Day 3 was short but sweet. Again, we were greeted with fresh blue skies, sun along with the fresh 54 cm of snow that had fallen the day of the storm! It was extremely cold though. I made the best of the morning skiing before my legs finally gave out from ski fatigue. We left the mountain around lunch time and checked out of our hotel and began our drive back to Germany, so we could make our train in time for Frankfurt, where we were meeting another German friend, Miriam, for dinner before we departed the next morning at 7 AM back to London.

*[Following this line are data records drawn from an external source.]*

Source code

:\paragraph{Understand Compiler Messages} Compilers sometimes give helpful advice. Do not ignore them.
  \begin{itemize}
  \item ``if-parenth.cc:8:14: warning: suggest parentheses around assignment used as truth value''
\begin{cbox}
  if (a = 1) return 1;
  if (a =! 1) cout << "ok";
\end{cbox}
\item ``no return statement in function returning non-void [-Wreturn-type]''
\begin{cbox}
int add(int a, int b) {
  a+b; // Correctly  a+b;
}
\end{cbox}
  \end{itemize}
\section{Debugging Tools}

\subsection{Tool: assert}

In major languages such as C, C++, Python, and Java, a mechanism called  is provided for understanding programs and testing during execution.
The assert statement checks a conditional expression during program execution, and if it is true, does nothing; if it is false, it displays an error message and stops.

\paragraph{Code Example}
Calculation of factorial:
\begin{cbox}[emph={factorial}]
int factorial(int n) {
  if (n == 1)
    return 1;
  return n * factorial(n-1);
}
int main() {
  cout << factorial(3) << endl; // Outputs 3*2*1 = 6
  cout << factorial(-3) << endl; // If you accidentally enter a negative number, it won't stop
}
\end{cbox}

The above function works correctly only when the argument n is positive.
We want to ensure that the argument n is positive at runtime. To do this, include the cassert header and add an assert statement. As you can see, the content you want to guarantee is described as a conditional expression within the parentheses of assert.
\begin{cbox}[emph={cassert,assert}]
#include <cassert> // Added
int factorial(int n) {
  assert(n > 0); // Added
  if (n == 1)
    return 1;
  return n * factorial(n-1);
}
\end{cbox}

Of course, arriving back to London proved that London traffic just sucks. It is only like 15 miles to the airport, and it took us an hour via cab to go about 5 + miles. At that point, we jumped out and pulled our luggage to the nearest tube station, climbed on and worked our way home via buses afterwards. There is nothing like pulling luggage in busy tube stops and via foot in London! (Oh days were so much simpler when we had a car, but even here having a car doesn't help much!) We are certainly doing our part in contributing to living "green” for the environment!